In your output, repeat each entry exactly and include no pictures.

Document images with source code:
┏━━
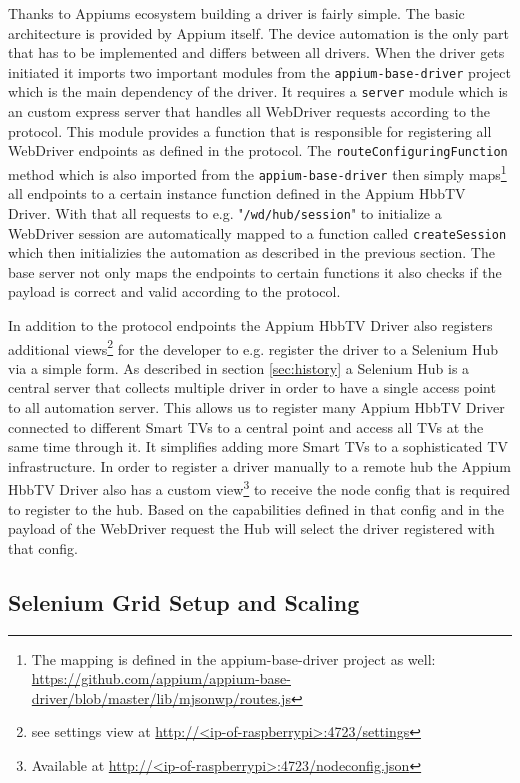 Thanks to Appiums ecosystem building a driver is fairly simple. The basic architecture is provided by Appium itself.
The device automation is the only part that has to be implemented and differs between all drivers. When the driver
gets initiated it imports two important modules from the \texttt{appium-base-driver} project which is the main
dependency of the driver. It requires a \texttt{server} module which is an custom express server that handles
all WebDriver requests according to the protocol. This module provides a function that is responsible for registering
all WebDriver endpoints as defined in the protocol. The \texttt{routeConfiguringFunction} method which is also
imported from the \texttt{appium-base-driver} then simply maps\footnote{The mapping is defined in the appium-base-driver
project as well: \url{https://github.com/appium/appium-base-driver/blob/master/lib/mjsonwp/routes.js}} all endpoints
to a certain instance function defined in the Appium HbbTV Driver. With that all requests to e.g. "\texttt{/wd/hub/session}"
to initialize a WebDriver session are automatically mapped to a function called \texttt{createSession} which then
initializies the automation as described in the previous section. The base server not only maps the endpoints to
certain functions it also checks if the payload is correct and valid according to the protocol.

In addition to the protocol endpoints the Appium HbbTV Driver also registers additional views\footnote{see settings
view at \url{http://<ip-of-raspberrypi>:4723/settings}} for the developer to e.g. register the driver to a
Selenium Hub via a simple form. As described in section \ref{sec:history} a Selenium Hub is a central server that
collects multiple driver in order to have a single access point to all automation server. This allows us to register
many Appium HbbTV Driver connected to different Smart TVs to a central point and access all TVs at the same time
through it. It simplifies adding more Smart TVs to a sophisticated TV infrastructure. In order to register a driver
manually to a remote hub the Appium HbbTV Driver also has a custom view\footnote{Available at
\url{http://<ip-of-raspberrypi>:4723/nodeconfig.json}} to receive the node config that is required to register to the
hub. Based on the capabilities defined in that config and in the payload of the WebDriver request the Hub will select
the driver registered with that config.

\subsection{Selenium Grid Setup and Scaling\label{sec:setupscaling}}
┗━━
### EXPECTED OUTPUT
 Thanks to Appiums ecosystem building a driver is fairly simple. The basic architecture is provided by Appium itself.
The device automation is the only part that has to be implemented and differs between all drivers. When the driver
gets initiated it imports two important modules from the \texttt{appium-base-driver} project which is the main
dependency of the driver. It requires a \texttt{server} module which is an custom express server that handles
all WebDriver requests according to the protocol. This module provides a function that is responsible for registering
all WebDriver endpoints as defined in the protocol. The \texttt{routeConfiguringFunction} method which is also
imported from the \texttt{appium-base-driver} then simply maps\footnote{The mapping is defined in the appium-base-driver
project as well: \url{https://github.com/appium/appium-base-driver/blob/master/lib/mjsonwp/routes.js}} all endpoints
to a certain instance function defined in the Appium HbbTV Driver. With that all requests to e.g. "\texttt{/wd/hub/session}"
to initialize a WebDriver session are automatically mapped to a function called \texttt{createSession} which then
initializies the automation as described in the previous section. The base server not only maps the endpoints to
certain functions it also checks if the payload is correct and valid according to the protocol.

In addition to the protocol endpoints the Appium HbbTV Driver also registers additional views\footnote{see settings
view at \url{http://<ip-of-raspberrypi>:4723/settings}} for the developer to e.g. register the driver to a
Selenium Hub via a simple form. As described in section \ref{sec:history} a Selenium Hub is a central server that
collects multiple driver in order to have a single access point to all automation server. This allows us to register
many Appium HbbTV Driver connected to different Smart TVs to a central point and access all TVs at the same time
through it. It simplifies adding more Smart TVs to a sophisticated TV infrastructure. In order to register a driver
manually to a remote hub the Appium HbbTV Driver also has a custom view\footnote{Available at
\url{http://<ip-of-raspberrypi>:4723/nodeconfig.json}} to receive the node config that is required to register to the
hub. Based on the capabilities defined in that config and in the payload of the WebDriver request the Hub will select
the driver registered with that config.

\subsection{Selenium Grid Setup and Scaling\label{sec:setupscaling}}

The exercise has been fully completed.